One dozen identical UFOs—jet-black as the monolith from 2001, shaped like footballs halved lengthwise—touch down in different locations across the planet, floating in silent and mysterious wait. What is the purpose of their vigil? To reveal the answer to that question, hovering over the earthlings as surely as the ships themselves do, would spoil the endgame. What is fair to say is that Arrival, Denis Villeneuve’s spookily majestic sci-fi spectacle, is on a mission of multiple objectives. Focused on the nuts and bolts of interspecies communication, this is an unusually intelligent object from Hollywood, where science fiction is usually just a fancy word for an action movie set in space or the future. But there’s also a surprisingly affecting emotional core to Villeneuve’s enigma—a stealth poignancy woven into the fabric of its cerebral design. Arrival has come, like a visitor from the cosmos, to blow minds and break hearts.
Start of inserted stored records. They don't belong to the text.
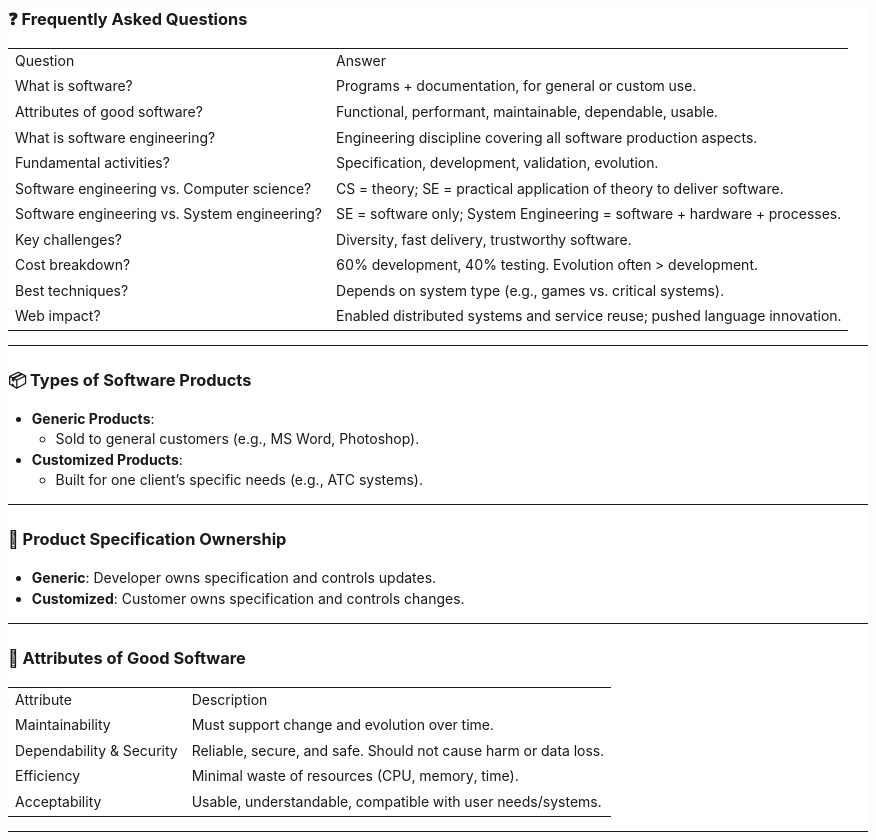 ### ❓ Frequently Asked Questions

|   |   |
|---|---|
|Question|Answer|
|What is software?|Programs + documentation, for general or custom use.|
|Attributes of good software?|Functional, performant, maintainable, dependable, usable.|
|What is software engineering?|Engineering discipline covering all software production aspects.|
|Fundamental activities?|Specification, development, validation, evolution.|
|Software engineering vs. Computer science?|CS = theory; SE = practical application of theory to deliver software.|
|Software engineering vs. System engineering?|SE = software only; System Engineering = software + hardware + processes.|
|Key challenges?|Diversity, fast delivery, trustworthy software.|
|Cost breakdown?|60% development, 40% testing. Evolution often > development.|
|Best techniques?|Depends on system type (e.g., games vs. critical systems).|
|Web impact?|Enabled distributed systems and service reuse; pushed language innovation.|

---

### 📦 Types of Software Products

- **Generic Products**:
    - Sold to general customers (e.g., MS Word, Photoshop).
- **Customized Products**:
    - Built for one client’s specific needs (e.g., ATC systems).

---

### 📃 Product Specification Ownership

- **Generic**: Developer owns specification and controls updates.
- **Customized**: Customer owns specification and controls changes.

---

### 🧩 Attributes of Good Software

|   |   |
|---|---|
|Attribute|Description|
|Maintainability|Must support change and evolution over time.|
|Dependability & Security|Reliable, secure, and safe. Should not cause harm or data loss.|
|Efficiency|Minimal waste of resources (CPU, memory, time).|
|Acceptability|Usable, understandable, compatible with user needs/systems.|

---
One does not generally attend a film from the director of Sicario expecting four-hankie catharsis. But Villeneuve is a chameleon: Having expertly imitated the sleek moodiness of David Fincher with his missing-kids potboiler Prisoners, the French-Canadian director conjures some Malickian grandeur here during an elegiac prologue, underscoring a family tragedy with the symphonic ache of Max Richter’s “On The Nature Of Daylight.” Based on an award-winning short story by sci-fi writer Ted Chiang, Arrival possesses a setup not so different from Sicario, given that it puts another highly skilled professional woman under the jurisdiction of dismissive, trigger-happy male superiors. But a more personal dimension is immediately plain, as Villeneuve introduces the extraterrestrial fleet through a reaction shot of his heroine, linguist Dr. Louise Banks (Amy Adams), gaping in muted disbelief at a lecture-hall television we don’t see.